A skyway on the Minneapolis Community and Technical College campus. Photo by Sarah McKenzie

A skyway on the Minneapolis Community and Technical College campus. Photo by Sarah McKenzie

Council to consider bird-safe skyway ordinance

Updated: August 11, 2016 - 10:09 am

The Minneapolis Planning Commission will hold a public hearing Aug. 15 on a proposed ordinance that would require bird-safety measures for future skyways built in the city.

The ordinance would require new skyway owners to use a bird-safe glazing or a combination of physical structures and glass patterns that are visible on the outside. It would not require current skyway owners to retrofit their structures, however.

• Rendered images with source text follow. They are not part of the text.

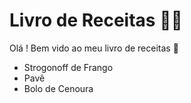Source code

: # Livro de Receitas :man_cook:



Olá ! Bem vido ao meu livro de receitas :wave:

- Strogonoff de Frango
- Pavê
- Bolo de Cenoura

Council Members Cam Gordon (Ward 2) and Linea Palmisano (Ward 13) introduced the ordinance last year as part of an effort to reduce the crashes with buildings that kill hundreds of millions of birds each year in the U.S.

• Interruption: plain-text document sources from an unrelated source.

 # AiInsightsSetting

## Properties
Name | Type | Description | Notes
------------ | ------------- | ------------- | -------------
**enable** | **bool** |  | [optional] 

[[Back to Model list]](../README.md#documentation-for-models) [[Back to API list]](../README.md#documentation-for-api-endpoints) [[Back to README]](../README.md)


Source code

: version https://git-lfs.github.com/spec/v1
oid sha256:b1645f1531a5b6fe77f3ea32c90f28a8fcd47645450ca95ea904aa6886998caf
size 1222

“It struck us as a reasonable place to start the conversation about bird-safe glass,” said Robin Garwood, Gordon’s policy aide.

The Council members developed the ordinance after efforts by bird groups to get the Minnesota Sports Facilities Authority to use bird-safe fritted glass on the new Minnesota Vikings stadium. The authority ultimately decided against using the special glass, but Palmisano said she received a lot of positive feedback from constituents who supported the effort.

“Skyways seemed like a logical place to start,” she said of the subsequent ordinance.

Minneapolis has about 130 skyways, including about 100 downtown, Palmisano said. She said the city anticipates 10-15 new skyways in downtown over the next few years.

Birds are unable to distinguish glass from the natural sky, according to the National Audubon Society, so they are susceptible to crash into reflective surfaces. Collisions with windows are the largest manmade threat to birds after habitat loss, according to the society.

Minneapolis sits on the Mississippi Flyway, a key migration and stopover area for birds, according to Audubon Minnesota. About one-third of all North American bird species use the flyway on their spring and fall migrations.

Garwood said the bird-safe glazing makes glass look more opaque, limiting collisions. He said adding texture to a building’s exterior also helps limit collisions.

Jerry Bahls, president of the Audubon Chapter of Minneapolis said the ordinance could set the tone for new construction in the city. He said he hasn’t heard of any real pushback on the ordinance.

The ordinance would also create new city and zoning code requirements for the design of new skyways. It would limit skyways to the second floors of buildings, regulate their placement on streets, temperatures and public hours.

The Zoning and Planning Committee will review and make a recommendation on the ordinance on Sept. 15. It will come before the full City Council for final approval on Sept. 23.